Your response should consist of the entries below, reproduced exactly and without their images.

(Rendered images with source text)
*** Begin section ***
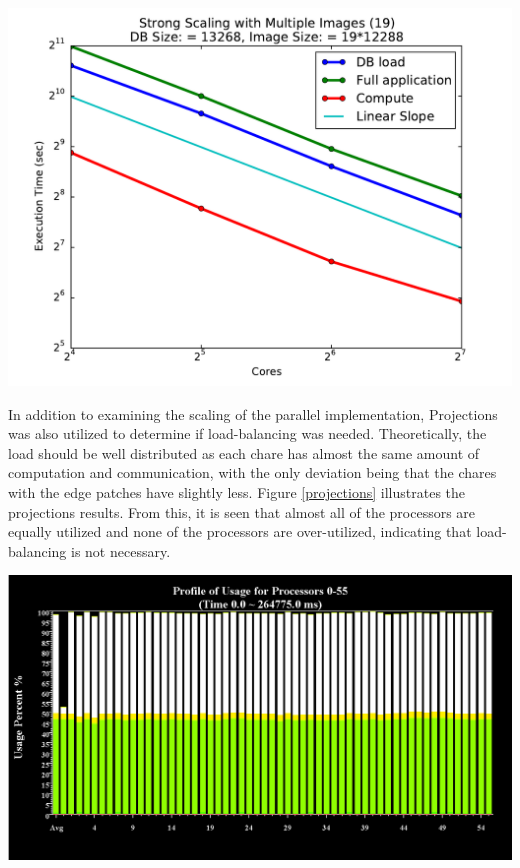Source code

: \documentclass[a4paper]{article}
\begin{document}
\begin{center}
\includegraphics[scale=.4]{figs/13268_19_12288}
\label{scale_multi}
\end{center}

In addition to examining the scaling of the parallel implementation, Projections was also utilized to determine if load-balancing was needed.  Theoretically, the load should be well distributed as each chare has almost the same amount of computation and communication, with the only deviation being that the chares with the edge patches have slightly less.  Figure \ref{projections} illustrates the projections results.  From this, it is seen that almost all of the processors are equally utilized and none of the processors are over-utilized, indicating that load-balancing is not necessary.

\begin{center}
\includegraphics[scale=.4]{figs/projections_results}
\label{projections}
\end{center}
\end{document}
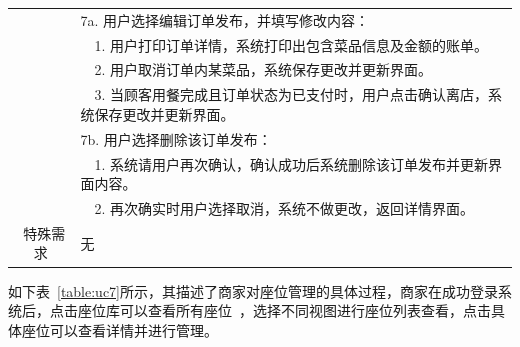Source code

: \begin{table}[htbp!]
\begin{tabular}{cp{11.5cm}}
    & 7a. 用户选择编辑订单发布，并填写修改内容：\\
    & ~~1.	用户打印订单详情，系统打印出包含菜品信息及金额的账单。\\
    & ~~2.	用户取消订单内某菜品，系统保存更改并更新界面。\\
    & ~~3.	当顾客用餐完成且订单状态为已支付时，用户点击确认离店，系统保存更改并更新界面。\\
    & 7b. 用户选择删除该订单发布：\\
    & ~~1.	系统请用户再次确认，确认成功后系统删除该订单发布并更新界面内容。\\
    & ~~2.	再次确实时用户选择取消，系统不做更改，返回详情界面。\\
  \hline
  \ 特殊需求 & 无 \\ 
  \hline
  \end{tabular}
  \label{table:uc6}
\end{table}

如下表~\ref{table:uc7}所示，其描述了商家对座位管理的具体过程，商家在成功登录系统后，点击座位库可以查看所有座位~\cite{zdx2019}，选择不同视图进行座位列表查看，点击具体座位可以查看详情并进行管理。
*** End section ***
__Exercise result__
Source code

: \documentclass[a4paper]{article}
\begin{document}
\begin{center}
\includegraphics[scale=.4]{figs/13268_19_12288}
\label{scale_multi}
\end{center}

In addition to examining the scaling of the parallel implementation, Projections was also utilized to determine if load-balancing was needed.  Theoretically, the load should be well distributed as each chare has almost the same amount of computation and communication, with the only deviation being that the chares with the edge patches have slightly less.  Figure \ref{projections} illustrates the projections results.  From this, it is seen that almost all of the processors are equally utilized and none of the processors are over-utilized, indicating that load-balancing is not necessary.

\begin{center}
\includegraphics[scale=.4]{figs/projections_results}
\label{projections}
\end{center}
\end{document}
Source code

: \begin{table}[htbp!]
\begin{tabular}{cp{11.5cm}}
    & 7a. 用户选择编辑订单发布，并填写修改内容：\\
    & ~~1.	用户打印订单详情，系统打印出包含菜品信息及金额的账单。\\
    & ~~2.	用户取消订单内某菜品，系统保存更改并更新界面。\\
    & ~~3.	当顾客用餐完成且订单状态为已支付时，用户点击确认离店，系统保存更改并更新界面。\\
    & 7b. 用户选择删除该订单发布：\\
    & ~~1.	系统请用户再次确认，确认成功后系统删除该订单发布并更新界面内容。\\
    & ~~2.	再次确实时用户选择取消，系统不做更改，返回详情界面。\\
  \hline
  \ 特殊需求 & 无 \\ 
  \hline
  \end{tabular}
  \label{table:uc6}
\end{table}

如下表~\ref{table:uc7}所示，其描述了商家对座位管理的具体过程，商家在成功登录系统后，点击座位库可以查看所有座位~\cite{zdx2019}，选择不同视图进行座位列表查看，点击具体座位可以查看详情并进行管理。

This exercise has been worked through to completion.